Work to be completed:
Produce an exact copy of all the data below, dropping every image.

+++ Source information

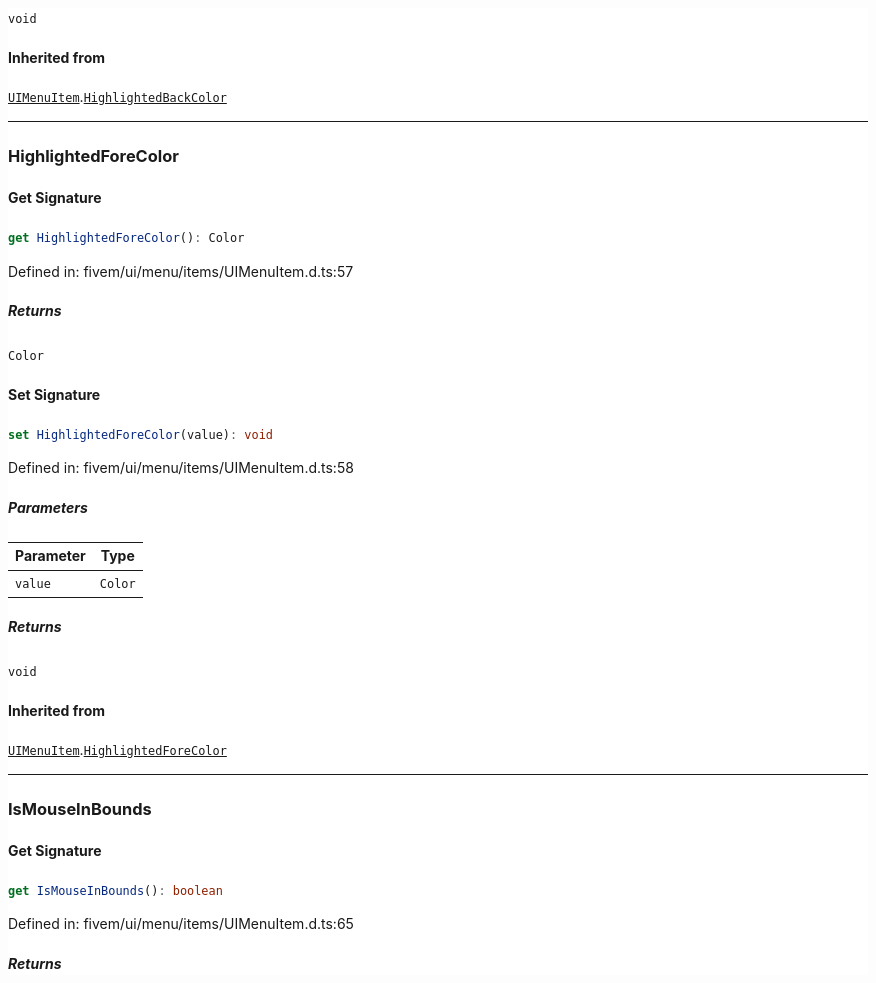 `void`

#### Inherited from

[`UIMenuItem`](UIMenuItem.md).[`HighlightedBackColor`](UIMenuItem.md#highlightedbackcolor)

***

### HighlightedForeColor

#### Get Signature

```ts
get HighlightedForeColor(): Color
```

Defined in: fivem/ui/menu/items/UIMenuItem.d.ts:57

##### Returns

`Color`

#### Set Signature

```ts
set HighlightedForeColor(value): void
```

Defined in: fivem/ui/menu/items/UIMenuItem.d.ts:58

##### Parameters

| Parameter | Type |
| ------ | ------ |
| `value` | `Color` |

##### Returns

`void`

#### Inherited from

[`UIMenuItem`](UIMenuItem.md).[`HighlightedForeColor`](UIMenuItem.md#highlightedforecolor)

***

### IsMouseInBounds

#### Get Signature

```ts
get IsMouseInBounds(): boolean
```

Defined in: fivem/ui/menu/items/UIMenuItem.d.ts:65

##### Returns
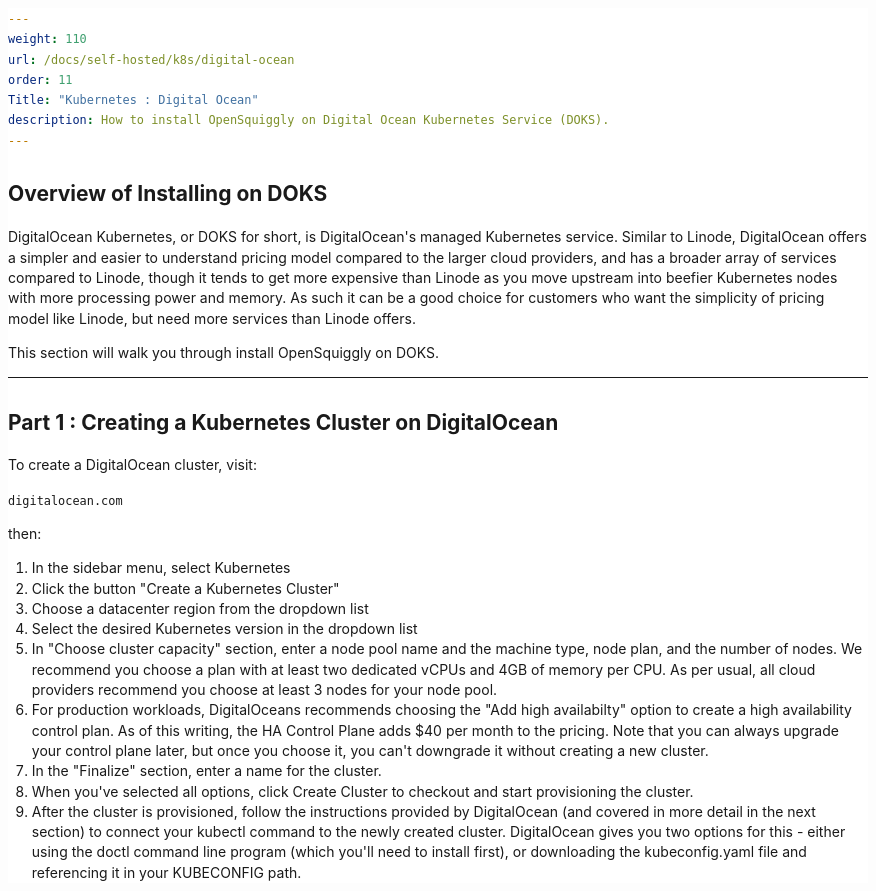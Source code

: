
 ```yaml
---
weight: 110
url: /docs/self-hosted/k8s/digital-ocean
order: 11
Title: "Kubernetes : Digital Ocean"
description: How to install OpenSquiggly on Digital Ocean Kubernetes Service (DOKS).
---
```

## Overview of Installing on DOKS

DigitalOcean Kubernetes, or DOKS for short, is DigitalOcean's managed Kubernetes service. Similar
to Linode, DigitalOcean offers a simpler and easier to understand pricing model compared to the
larger cloud providers, and has a broader array of services compared to Linode, though it tends
to get more expensive than Linode as you move upstream into beefier Kubernetes nodes with more
processing power and memory. As such it can be a good choice for customers who want the simplicity
of pricing model like Linode, but need more services than Linode offers.

This section will walk you through install OpenSquiggly on DOKS.

<hr>

## Part 1 : Creating a Kubernetes Cluster on DigitalOcean

To create a DigitalOcean cluster, visit:

```bash
digitalocean.com
```

then:

1. In the sidebar menu, select Kubernetes
2. Click the button "Create a Kubernetes Cluster"
3. Choose a datacenter region from the dropdown list
4. Select the desired Kubernetes version in the dropdown list
6. In "Choose cluster capacity" section, enter a node pool name and the machine type, 
   node plan, and the number of nodes. We recommend you choose a plan with at least two
   dedicated vCPUs and 4GB of memory per CPU. As per usual, all cloud providers recommend
   you choose at least 3 nodes for your node pool.
7. For production workloads, DigitalOceans recommends choosing the "Add high availabilty"
   option to create a high availability control plan. As of this writing, the HA Control Plane 
   adds $40 per month to the pricing. Note that you can always upgrade your control plane 
   later, but once you choose it, you can't downgrade it without creating a new cluster.
9. In the "Finalize" section, enter a name for the cluster.
10. When you've selected all options, click Create Cluster to checkout and start provisioning
   the cluster.
11. After the cluster is provisioned, follow the instructions provided by DigitalOcean (and
    covered in more detail in the next section) to connect your kubectl command to the newly
    created cluster. DigitalOcean gives you two options for this - either using the doctl
    command line program (which you'll need to install first), or downloading the kubeconfig.yaml
    file and referencing it in your KUBECONFIG path.

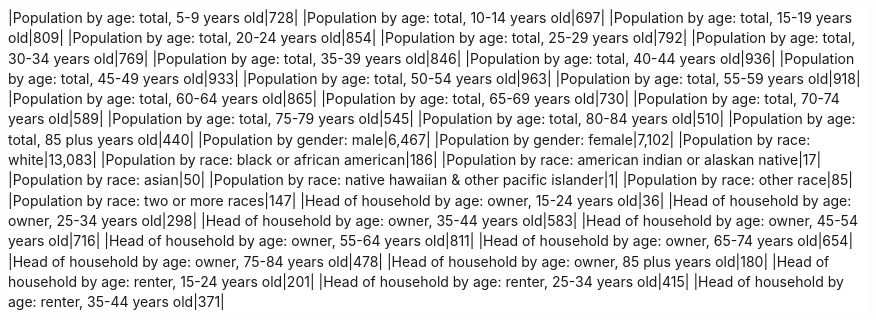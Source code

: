 |Population by age: total, 5-9 years old|728|
|Population by age: total, 10-14 years old|697|
|Population by age: total, 15-19 years old|809|
|Population by age: total, 20-24 years old|854|
|Population by age: total, 25-29 years old|792|
|Population by age: total, 30-34 years old|769|
|Population by age: total, 35-39 years old|846|
|Population by age: total, 40-44 years old|936|
|Population by age: total, 45-49 years old|933|
|Population by age: total, 50-54 years old|963|
|Population by age: total, 55-59 years old|918|
|Population by age: total, 60-64 years old|865|
|Population by age: total, 65-69 years old|730|
|Population by age: total, 70-74 years old|589|
|Population by age: total, 75-79 years old|545|
|Population by age: total, 80-84 years old|510|
|Population by age: total, 85 plus years old|440|
|Population by gender: male|6,467|
|Population by gender: female|7,102|
|Population by race: white|13,083|
|Population by race: black or african american|186|
|Population by race: american indian or alaskan native|17|
|Population by race: asian|50|
|Population by race: native hawaiian & other pacific islander|1|
|Population by race: other race|85|
|Population by race: two or more races|147|
|Head of household by age: owner, 15-24 years old|36|
|Head of household by age: owner, 25-34 years old|298|
|Head of household by age: owner, 35-44 years old|583|
|Head of household by age: owner, 45-54 years old|716|
|Head of household by age: owner, 55-64 years old|811|
|Head of household by age: owner, 65-74 years old|654|
|Head of household by age: owner, 75-84 years old|478|
|Head of household by age: owner, 85 plus years old|180|
|Head of household by age: renter, 15-24 years old|201|
|Head of household by age: renter, 25-34 years old|415|
|Head of household by age: renter, 35-44 years old|371|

++++++

Task solution:
 `void`

#### Inherited from

[`UIMenuItem`](UIMenuItem.md).[`HighlightedBackColor`](UIMenuItem.md#highlightedbackcolor)

***

### HighlightedForeColor

#### Get Signature

```ts
get HighlightedForeColor(): Color
```

Defined in: fivem/ui/menu/items/UIMenuItem.d.ts:57

##### Returns

`Color`

#### Set Signature

```ts
set HighlightedForeColor(value): void
```

Defined in: fivem/ui/menu/items/UIMenuItem.d.ts:58

##### Parameters

| Parameter | Type |
| ------ | ------ |
| `value` | `Color` |

##### Returns

`void`

#### Inherited from

[`UIMenuItem`](UIMenuItem.md).[`HighlightedForeColor`](UIMenuItem.md#highlightedforecolor)

***

### IsMouseInBounds

#### Get Signature

```ts
get IsMouseInBounds(): boolean
```

Defined in: fivem/ui/menu/items/UIMenuItem.d.ts:65

##### Returns
Source code

:
 ```yaml
---
weight: 110
url: /docs/self-hosted/k8s/digital-ocean
order: 11
Title: "Kubernetes : Digital Ocean"
description: How to install OpenSquiggly on Digital Ocean Kubernetes Service (DOKS).
---
```

## Overview of Installing on DOKS

DigitalOcean Kubernetes, or DOKS for short, is DigitalOcean's managed Kubernetes service. Similar
to Linode, DigitalOcean offers a simpler and easier to understand pricing model compared to the
larger cloud providers, and has a broader array of services compared to Linode, though it tends
to get more expensive than Linode as you move upstream into beefier Kubernetes nodes with more
processing power and memory. As such it can be a good choice for customers who want the simplicity
of pricing model like Linode, but need more services than Linode offers.

This section will walk you through install OpenSquiggly on DOKS.

<hr>

## Part 1 : Creating a Kubernetes Cluster on DigitalOcean

To create a DigitalOcean cluster, visit:

```bash
digitalocean.com
```

then:

1. In the sidebar menu, select Kubernetes
2. Click the button "Create a Kubernetes Cluster"
3. Choose a datacenter region from the dropdown list
4. Select the desired Kubernetes version in the dropdown list
6. In "Choose cluster capacity" section, enter a node pool name and the machine type, 
   node plan, and the number of nodes. We recommend you choose a plan with at least two
   dedicated vCPUs and 4GB of memory per CPU. As per usual, all cloud providers recommend
   you choose at least 3 nodes for your node pool.
7. For production workloads, DigitalOceans recommends choosing the "Add high availabilty"
   option to create a high availability control plan. As of this writing, the HA Control Plane 
   adds $40 per month to the pricing. Note that you can always upgrade your control plane 
   later, but once you choose it, you can't downgrade it without creating a new cluster.
9. In the "Finalize" section, enter a name for the cluster.
10. When you've selected all options, click Create Cluster to checkout and start provisioning
   the cluster.
11. After the cluster is provisioned, follow the instructions provided by DigitalOcean (and
    covered in more detail in the next section) to connect your kubectl command to the newly
    created cluster. DigitalOcean gives you two options for this - either using the doctl
    command line program (which you'll need to install first), or downloading the kubeconfig.yaml
    file and referencing it in your KUBECONFIG path.

Source code

: |Population by age: total, 5-9 years old|728|
|Population by age: total, 10-14 years old|697|
|Population by age: total, 15-19 years old|809|
|Population by age: total, 20-24 years old|854|
|Population by age: total, 25-29 years old|792|
|Population by age: total, 30-34 years old|769|
|Population by age: total, 35-39 years old|846|
|Population by age: total, 40-44 years old|936|
|Population by age: total, 45-49 years old|933|
|Population by age: total, 50-54 years old|963|
|Population by age: total, 55-59 years old|918|
|Population by age: total, 60-64 years old|865|
|Population by age: total, 65-69 years old|730|
|Population by age: total, 70-74 years old|589|
|Population by age: total, 75-79 years old|545|
|Population by age: total, 80-84 years old|510|
|Population by age: total, 85 plus years old|440|
|Population by gender: male|6,467|
|Population by gender: female|7,102|
|Population by race: white|13,083|
|Population by race: black or african american|186|
|Population by race: american indian or alaskan native|17|
|Population by race: asian|50|
|Population by race: native hawaiian & other pacific islander|1|
|Population by race: other race|85|
|Population by race: two or more races|147|
|Head of household by age: owner, 15-24 years old|36|
|Head of household by age: owner, 25-34 years old|298|
|Head of household by age: owner, 35-44 years old|583|
|Head of household by age: owner, 45-54 years old|716|
|Head of household by age: owner, 55-64 years old|811|
|Head of household by age: owner, 65-74 years old|654|
|Head of household by age: owner, 75-84 years old|478|
|Head of household by age: owner, 85 plus years old|180|
|Head of household by age: renter, 15-24 years old|201|
|Head of household by age: renter, 25-34 years old|415|
|Head of household by age: renter, 35-44 years old|371|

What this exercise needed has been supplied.